» **PROBLEM DETAILS**
Output the lines from the top of the entries below to the line with "3. They then", both included, exactly and without pictures.

START RECORDS SHOWN

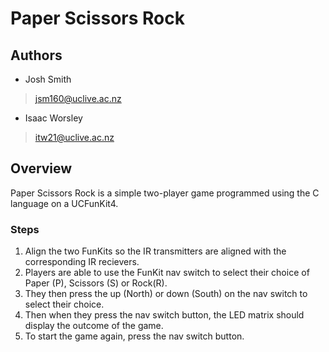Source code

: # Paper Scissors Rock

## Authors

- Josh Smith
> jsm160@uclive.ac.nz
- Isaac Worsley
> itw21@uclive.ac.nz

## Overview

Paper Scissors Rock is a simple two-player game programmed using the C language on a UCFunKit4.

### Steps
1. Align the two FunKits so the IR transmitters are aligned with the corresponding IR recievers.
2. Players are able to use the FunKit nav switch to select their choice of Paper (P), Scissors (S) or Rock(R).
3. They then press the up (North) or down (South) on the nav switch to select their choice.
4. Then when they press the nav switch button, the LED matrix should display the outcome of the game.
5. To start the game again, press the nav switch button.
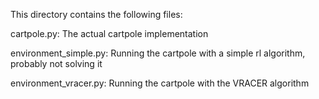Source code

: This directory contains the following files:

cartpole.py: The actual cartpole implementation

environment_simple.py: Running the cartpole with a simple rl algorithm, probably not solving it

environment_vracer.py: Running the cartpole with the VRACER algorithm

END RECORDS SHOWN

» **COMPLETED EXERCISE**
Source code

: # Paper Scissors Rock

## Authors

- Josh Smith
> jsm160@uclive.ac.nz
- Isaac Worsley
> itw21@uclive.ac.nz

## Overview

Paper Scissors Rock is a simple two-player game programmed using the C language on a UCFunKit4.

### Steps
1. Align the two FunKits so the IR transmitters are aligned with the corresponding IR recievers.
2. Players are able to use the FunKit nav switch to select their choice of Paper (P), Scissors (S) or Rock(R).
3. They then press the up (North) or down (South) on the nav switch to select their choice.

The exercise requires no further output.